Modern urbanization has changed small communities since the Industrial Revolution, which in America began in the early nineteenth century. This technological shift began as an endeavor to help communities provide for their own, but also came with sacrifices as people lost valuable jobs on farms, and automation changed manual labor forever. Since this time, urbanization only continued to grow, and many people have moved out of rural areas into metropolitan cities seeking better jobs, more cultural diversity, and the glittering allure of prosperity and prestige. Nevertheless, as Robert Brueggemann suggests, “It is now clear that a sense of place is a human hunger that urban promise has not met.” ((Robert Brueggemann, The Land: Place as Gift, Promise, and Challenge in Biblical Faith (Philadelphia: Fortress Press, 1977), 3-4.)) Modern urbanization has led to a growth in travel, both abroad and across the United States, leaving many people in airport terminals, hotels, and taxi cabs more often than not. As Walsh explains in Beyond Homelessness, “mobility produces homelessness;” a fear of “missing out” plagues most contemporary Americans, causing them to bristle at the notion of stillness or a slower pace of life. ((Steven Bouma-Prediger and Brian J. Walsh, Beyond Homelessness: Christian Faith in a Culture of Displacement (Grand Rapids: William B. Eerdmans Publishing Co., 2008).)) According to Walsh, corporate America is the primary cause of this migratory way of life. Loyalty to place is commonly undermined by a desire for wealth, and the pursuit of independence and autonomy:

Both postmodern tourists and global capitalists want to keep their options open, whether for the identities they will construct in cyberspace or the products they will buy at the mall. Both value choice over loyalty. And both remain deeply homeless because being at home is seen to be a limiting of choices and requires an acknowledgement that we are not autonomous but interdependent and interrelated homemakers. ((Bouma-Prediger and Walsh, Beyond Homelessness, 263.))

As Walsh suggests, the problem is not just urbanization; technological advances allow people to be in many places vicariously, which gives them a false sense of connectedness while disregarding the importance of face-to-face human interaction. A sense of rootedness, whether acquired organically or deliberately, is critical to human flourishing. Brueggeman emphasizes that “it is rootlessness and not meaninglessness that characterizes the current crisis. There are no meanings apart from roots.” ((Brueggemann, The Land, 3-4.)) Humanity struggles to fix what has been broken since Genesis, since the introduction of sin into every crevice of the world.

In Genesis 3, Adam and Eve alienated themselves from God, each other, and the Garden of Eden. They said “yes” to the forbidden fruit, and darkness entered both the world and the home. The first human beings doubted God’s goodness, and sought autonomy and independence. They became “homebreakers,” passing down this estrangement for generations. ((Bouma-Prediger and Walsh, Beyond Homelessness, 291.)) Genesis describes both the creation of places and their desecration through sin, and Adam and Eve inaugurated an exile, which impacts people even today.
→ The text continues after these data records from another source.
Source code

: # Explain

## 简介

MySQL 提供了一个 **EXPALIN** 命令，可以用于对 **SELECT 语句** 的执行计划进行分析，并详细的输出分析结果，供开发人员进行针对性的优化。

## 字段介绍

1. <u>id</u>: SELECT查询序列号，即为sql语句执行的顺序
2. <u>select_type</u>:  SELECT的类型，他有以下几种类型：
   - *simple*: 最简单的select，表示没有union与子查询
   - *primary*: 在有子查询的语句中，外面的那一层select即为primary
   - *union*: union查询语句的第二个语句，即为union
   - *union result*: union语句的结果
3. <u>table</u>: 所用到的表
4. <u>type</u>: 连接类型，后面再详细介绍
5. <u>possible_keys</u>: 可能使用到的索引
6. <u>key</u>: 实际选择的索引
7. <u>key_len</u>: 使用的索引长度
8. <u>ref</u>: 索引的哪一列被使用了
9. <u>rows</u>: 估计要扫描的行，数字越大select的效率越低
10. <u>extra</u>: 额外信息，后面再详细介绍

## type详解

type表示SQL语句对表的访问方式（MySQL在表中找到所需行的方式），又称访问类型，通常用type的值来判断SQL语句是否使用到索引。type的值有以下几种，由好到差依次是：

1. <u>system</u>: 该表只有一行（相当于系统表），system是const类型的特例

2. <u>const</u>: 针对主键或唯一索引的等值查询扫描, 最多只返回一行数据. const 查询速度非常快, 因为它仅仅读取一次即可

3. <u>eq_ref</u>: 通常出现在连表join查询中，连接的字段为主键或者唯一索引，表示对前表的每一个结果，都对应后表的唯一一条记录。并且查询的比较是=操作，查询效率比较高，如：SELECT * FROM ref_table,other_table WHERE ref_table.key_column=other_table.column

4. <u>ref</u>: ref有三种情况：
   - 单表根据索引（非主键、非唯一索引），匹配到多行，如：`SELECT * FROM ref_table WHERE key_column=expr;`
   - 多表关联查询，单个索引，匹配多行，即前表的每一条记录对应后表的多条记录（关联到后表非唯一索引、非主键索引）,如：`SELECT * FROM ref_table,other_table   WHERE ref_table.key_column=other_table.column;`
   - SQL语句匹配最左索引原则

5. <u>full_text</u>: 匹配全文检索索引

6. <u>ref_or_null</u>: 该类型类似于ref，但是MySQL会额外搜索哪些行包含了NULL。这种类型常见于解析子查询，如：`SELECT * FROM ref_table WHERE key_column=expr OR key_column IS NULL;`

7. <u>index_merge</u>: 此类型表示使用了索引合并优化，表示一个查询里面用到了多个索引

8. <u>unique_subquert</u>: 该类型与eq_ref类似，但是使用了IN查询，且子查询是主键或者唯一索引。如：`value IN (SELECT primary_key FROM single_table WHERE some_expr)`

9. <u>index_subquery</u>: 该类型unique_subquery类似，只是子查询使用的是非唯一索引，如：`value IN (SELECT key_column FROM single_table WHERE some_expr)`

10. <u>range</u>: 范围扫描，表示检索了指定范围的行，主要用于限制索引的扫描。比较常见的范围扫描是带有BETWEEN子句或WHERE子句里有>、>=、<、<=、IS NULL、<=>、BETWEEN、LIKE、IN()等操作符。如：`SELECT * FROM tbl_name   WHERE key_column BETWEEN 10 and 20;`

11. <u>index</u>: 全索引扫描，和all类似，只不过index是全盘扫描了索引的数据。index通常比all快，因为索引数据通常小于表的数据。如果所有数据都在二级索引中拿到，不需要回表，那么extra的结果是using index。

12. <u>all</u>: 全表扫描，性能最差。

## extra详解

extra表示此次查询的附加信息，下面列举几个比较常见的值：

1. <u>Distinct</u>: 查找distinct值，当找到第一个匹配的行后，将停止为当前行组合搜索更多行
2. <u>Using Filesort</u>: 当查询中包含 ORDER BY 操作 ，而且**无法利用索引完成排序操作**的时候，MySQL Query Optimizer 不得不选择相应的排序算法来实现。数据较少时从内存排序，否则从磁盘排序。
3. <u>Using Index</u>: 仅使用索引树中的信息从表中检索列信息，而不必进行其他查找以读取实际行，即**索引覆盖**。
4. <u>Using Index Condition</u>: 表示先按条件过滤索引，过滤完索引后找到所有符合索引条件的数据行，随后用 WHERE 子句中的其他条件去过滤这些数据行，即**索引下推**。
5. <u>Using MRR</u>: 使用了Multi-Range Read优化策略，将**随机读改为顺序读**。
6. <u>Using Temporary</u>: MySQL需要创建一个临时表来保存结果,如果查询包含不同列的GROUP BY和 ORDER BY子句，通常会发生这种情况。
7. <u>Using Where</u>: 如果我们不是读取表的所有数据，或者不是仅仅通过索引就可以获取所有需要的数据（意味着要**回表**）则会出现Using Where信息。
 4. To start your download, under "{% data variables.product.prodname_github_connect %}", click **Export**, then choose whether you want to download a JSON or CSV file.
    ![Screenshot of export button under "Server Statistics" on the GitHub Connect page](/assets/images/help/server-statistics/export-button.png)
Placemaking: Houses, Homes, and What Makes a Place

This epidemic of rootlessness makes the idea of place an important issue for Christians. In Genesis, God gave Adam and Eve a place, roots and a duty to gently care for that place as he commanded them. When they desecrated this place through sin, rootlessness entered the world as men and women struggled to find their place in a broken world. Placemaking, then, is essential to a Christian understanding of identity and home, where a person belongs. The notion that place is neither merely physical nor primarily an abstraction is also important. Instead, God instituted places for the good of people and the world.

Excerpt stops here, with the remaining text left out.